Appréciée par les chancelleries à Kinshasa, Jeanine Mabunda a aussi un atout vis-à-vis de l’UDPS : son mari, Odon Mudiayi, connaît bien Félix Tshisekedi. Lui aussi originaire du Kasaï, il a fréquenté le chef de l’État lors de leurs années communes en Belgique. « C’est une femme très courtoise, mais il ne faut pas s’y tromper, elle fait partie des faucons du PPRD », prévient un observateur. Reste qu’en étant choisie, Mabunda fait des déçus au sein de son propre camp. Ils le lui feront payer : lors de sa chute, elle est peu soutenue en interne. « Même Kabila n’a pas levé le petit doigt », poursuit l’observateur.

L’expérience de la solitude

« Je ne vais pas pleurnicher », poursuit Mabunda. Mais cette histoire est une nouvelle fois l’expérience de la solitude en politique. Celle que Mabunda décrit, lors de ses épopées en moto à travers la brousse durant ses campagnes électorales en 2011 et 2018. Par deux fois, dans une Assemblée où le taux de réélection des députés est faible, elle gagne un siège. Elle est depuis l’un des rares ancrages du parti de Kabila dans cette province tenue depuis des décennies par la famille Bemba.

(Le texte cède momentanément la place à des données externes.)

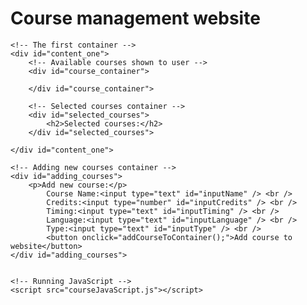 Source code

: <!DOCTYPE html>
<html>
<head>
    <title>Courses</title>
    <meta charset="utf-8" />
    <link href="coursesStyle.css" rel="stylesheet" />
    
</head>
<body>
    <!-- The title on the page of the website -->
    <div id ="page_title">
        <h1>Course management website</h1>
    </div id="page_title">
    
    <!-- The first container -->
    <div id="content_one">
        <!-- Available courses shown to user -->
        <div id="course_container">

        </div id="course_container">

        <!-- Selected courses container -->
        <div id="selected_courses">
            <h2>Selected courses:</h2>
        </div id="selected_courses">
        
    </div id="content_one">
    
    <!-- Adding new courses container -->
    <div id="adding_courses">
        <p>Add new course:</p>
            Course Name:<input type="text" id="inputName" /> <br />
            Credits:<input type="number" id="inputCredits" /> <br />
            Timing:<input type="text" id="inputTiming" /> <br />
            Language:<input type="text" id="inputLanguage" /> <br />
            Type:<input type="text" id="inputType" /> <br />
            <button onclick="addCourseToContainer();">Add course to website</button>
    </div id="adding_courses">
    
    
    <!-- Running JavaScript -->
    <script src="courseJavaScript.js"></script>
</body>

</html>

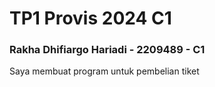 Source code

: # TP1 Provis 2024 C1
### Rakha Dhifiargo Hariadi - 2209489 - C1

Saya membuat program untuk pembelian tiket 
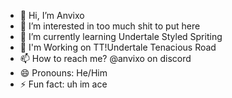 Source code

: - 👋 Hi, I’m Anvixo
- 👀 I’m interested in too much shit to put here
- 🌱 I’m currently learning Undertale Styled Spriting
- 💞️ I'm Working on TT!Undertale Tenacious Road
- 📫 How to reach me? @anvixo on discord
- 😄 Pronouns:
  He/Him
- ⚡ Fun fact:
  uh im ace
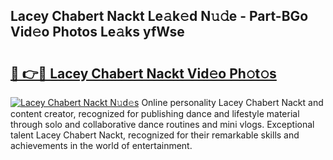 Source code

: ## Lacey Chabert Nackt Le𝚊k𝚎d N𝚞𝚍e - Part-BGo Vid𝚎o Photos Le𝚊ks yfWse

# <h2><a href="http://fb3xk1.evod.top/?m=Lacey+Chabert+Nackt">🔗 👉🔴 Lacey Chabert Nackt Vid𝚎o Ph𝚘t𝚘s</a></h2>

[![Lacey Chabert Nackt N𝚞d𝚎s](https://i.imgur.com/8V9OHl7.gif)](http://fb3xk1.evod.top/?m=Lacey+Chabert+Nackt)
Online personality Lacey Chabert Nackt and content creator, recognized for publishing dance and lifestyle material through solo and collaborative dance routines and mini vlogs. Exceptional talent Lacey Chabert Nackt, recognized for their remarkable skills and achievements in the world of entertainment. 
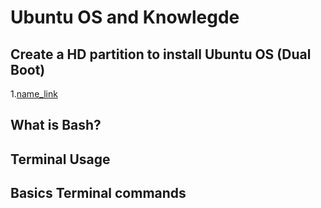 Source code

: # Ubuntu OS and Knowlegde
## Create a HD partition to install Ubuntu OS (Dual Boot)
1.[name_link]()

## What is Bash?

## Terminal Usage

## Basics Terminal commands

##

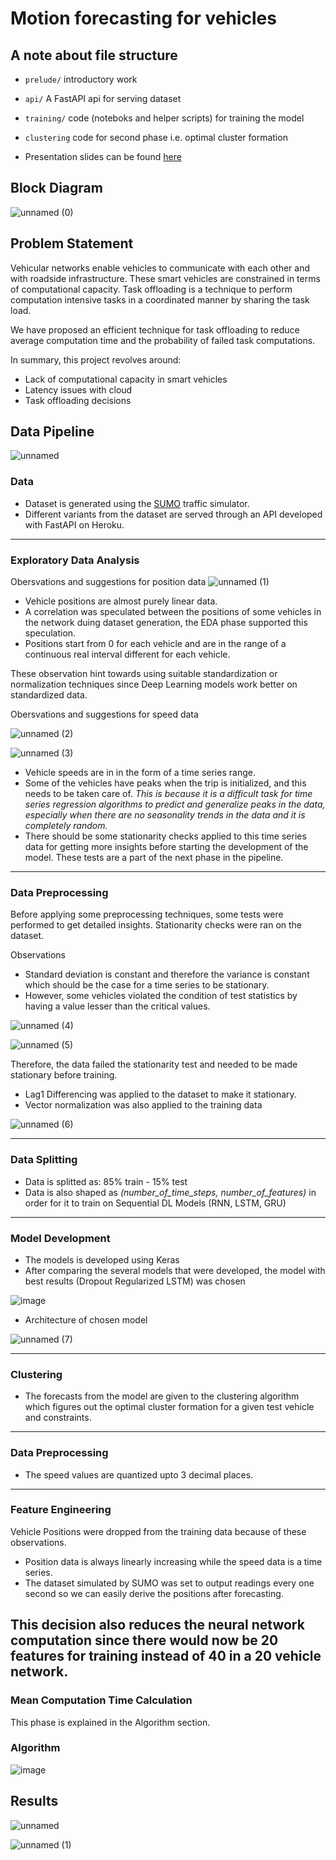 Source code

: # Motion forecasting for vehicles

## A note about file structure
- `prelude/` introductory work
- `api/` A FastAPI api for serving dataset
- `training/` code (noteboks and helper scripts) for training the model
- `clustering` code for second phase i.e. optimal cluster formation

- Presentation slides can be found [here](https://docs.google.com/presentation/d/1_vtB7uUEUL9otgZAAquNeakVFEcEkK-RATCQOFo6aog/edit?usp=sharing)

## Block Diagram 
![unnamed (0)](https://user-images.githubusercontent.com/48406637/185078662-91299f99-64fb-4d9a-a4de-9c7666c83de2.png)


## Problem Statement
Vehicular networks enable vehicles to communicate with each other and with roadside infrastructure. These smart vehicles are constrained in terms of computational capacity. Task offloading is a technique to perform computation intensive tasks in a coordinated manner by sharing the task load.

We have proposed an efficient technique for task offloading to reduce average computation time and the probability of failed task computations.

In summary, this project revolves around:
- Lack of computational capacity in smart vehicles
- Latency issues with cloud
- Task offloading decisions 





## Data Pipeline
![unnamed](https://user-images.githubusercontent.com/48406637/185078356-cd2689e3-82af-4fcb-92e2-bece10b747a5.png)

### Data
- Dataset is generated using the [SUMO](https://www.eclipse.org/sumo/) traffic simulator.
- Different variants from the dataset are served through an API developed with FastAPI on Heroku.

----

### Exploratory Data Analysis
Obersvations and suggestions for position data
![unnamed (1)](https://user-images.githubusercontent.com/48406637/185089507-4b04bc10-26ff-417b-9dd7-48727b39284a.png)

- Vehicle positions are almost purely linear data. 
- A correlation was speculated between the positions of some vehicles in the network duing dataset generation, the EDA phase supported this speculation. 
- Positions start from 0 for each vehicle and are in the range of a continuous real interval different for each vehicle. 

These observation hint towards using suitable standardization or normalization techniques since Deep Learning models work better on standardized data.

Obersvations and suggestions for speed data

![unnamed (2)](https://user-images.githubusercontent.com/48406637/185089492-2d211069-d33d-4f1c-8c49-43fef81c4a3c.png)

![unnamed (3)](https://user-images.githubusercontent.com/48406637/185089441-16ddf296-1b9e-4ed8-a589-02b7a99eb116.png)


- Vehicle speeds are in in the form of a time series range. 
- Some of the vehicles have peaks when the trip is initialized, and this needs to be taken care of. *This is because it is a difficult task for time series regression algorithms to predict and generalize peaks in the data, especially when there are no seasonality trends in the data and it is completely random.* 
- There should be some stationarity checks applied to this time series data for getting more insights before starting the development of the model. These tests are a part of the next phase in the pipeline.

----
### Data Preprocessing
Before applying some preprocessing techniques, some tests were performed to get detailed insights. Stationarity checks were ran on the dataset.

Observations
- Standard deviation is constant and therefore the variance is constant which should be the case for a time series to be stationary. 
- However, some vehicles violated the condition of test statistics by having a value lesser than the critical values. 

![unnamed (4)](https://user-images.githubusercontent.com/48406637/185091383-2c872dc1-6f74-4849-ba2c-bf1d3fc3a538.png)

![unnamed (5)](https://user-images.githubusercontent.com/48406637/185091406-f6a0335e-923c-4aa6-852f-6614adf94595.png)


Therefore, the data failed the stationarity test and needed to be made stationary before training.

- Lag1 Differencing was applied to the dataset to make it stationary.
- Vector normalization was also applied to the training data

![unnamed (6)](https://user-images.githubusercontent.com/48406637/185091423-f2687926-7611-426b-a51a-ce55d38b2ec4.png)

---
### Data Splitting
- Data is splitted as: 85% train - 15% test
- Data is also shaped as *(number_of_time_steps, number_of_features)* in order for it to train on Sequential DL Models (RNN, LSTM, GRU)

---
### Model Development
- The models is developed using Keras
- After comparing the several models that were developed, the model with best results (Dropout Regularized LSTM) was chosen

![image](https://user-images.githubusercontent.com/48406637/185092722-f9435ea1-be30-4a58-b8c3-c8d6cf897527.png)


- Architecture of chosen model


![unnamed (7)](https://user-images.githubusercontent.com/48406637/185092551-855b085e-c240-4ffe-a339-94ce9bd52bf6.png)

--- 
### Clustering
- The forecasts from the model are given to the clustering algorithm which figures out the optimal cluster formation for a given test vehicle and constraints.

---
### Data Preprocessing
- The speed values are quantized upto 3 decimal places.

---
### Feature Engineering
Vehicle Positions were dropped from the training data because of these observations.

- Position data is always linearly increasing while the speed data is a time series. 
- The dataset simulated by SUMO was set to output readings every one second so we can easily derive the positions after forecasting. 
 
This decision also reduces the neural network computation since there would now be 20 features for training instead of 40 in a 20 vehicle network.
---
### Mean Computation Time Calculation
This phase is explained in the Algorithm section.


### Algorithm
![image](https://user-images.githubusercontent.com/48406637/185094545-d862e5ec-19fa-4b67-a3c2-292028f53c5c.png)

## Results
![unnamed](https://user-images.githubusercontent.com/48406637/185097783-3a8cd9b7-a6b9-4ec6-9806-169178d22884.jpg)

![unnamed (1)](https://user-images.githubusercontent.com/48406637/185097790-13db8f6a-ccd2-4c38-9251-f07ec8be6f65.jpg)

On voit les femmes politiques comme des pom-pom girls, mais nous aussi savons gagner

« Est-ce que toutes ces batailles en valent la peine ? » lâche-t-elle lors de notre rencontre. Ces derniers temps, cette ancienne du conseil d’administration du minier canadien opérant en RDC, Barrick Gold – dont elle a gardé des actions –, s’était éloignée de la politique. Elle s’occupait de ses affaires et travaillait pour la Brookings Institution, un think tank américain. Elle assurait vouloir laisser la place à une nouvelle génération au sein du PPRD. Alors que le parti de Kabila, en déshérence depuis qu’il a perdu la majorité parlementaire, vient d’annoncer un congrès pour mai, Jeanine Mabunda va-t-elle continuer à s’effacer ? Son nom est cité parmi ceux des personnalités qui pourraient jouer les premiers rôles.

Son retour à l’Assemblée nationale pourrait être le premier acte de ce retour potentiel. Ces prochains jours, elle y retrouvera son meilleur ennemi, tout juste revenu de convalescence au Royaume-Uni. Hier tout-puissant, Jean-Marc Kabund-a-Kabund a aujourd’hui été mis à l’écart de son parti. Contraint d’en quitter la présidence intérimaire, il a aussi été poussé à démissionner de son poste de premier vice-président de l’Assemblée nationale. Bilan : 1 partout. Le match reste à jouer. « On voit les femmes politiques comme des pom-pom girls, mais nous aussi savons gagner », prévient-elle. La voici à nouveau sur le terrain.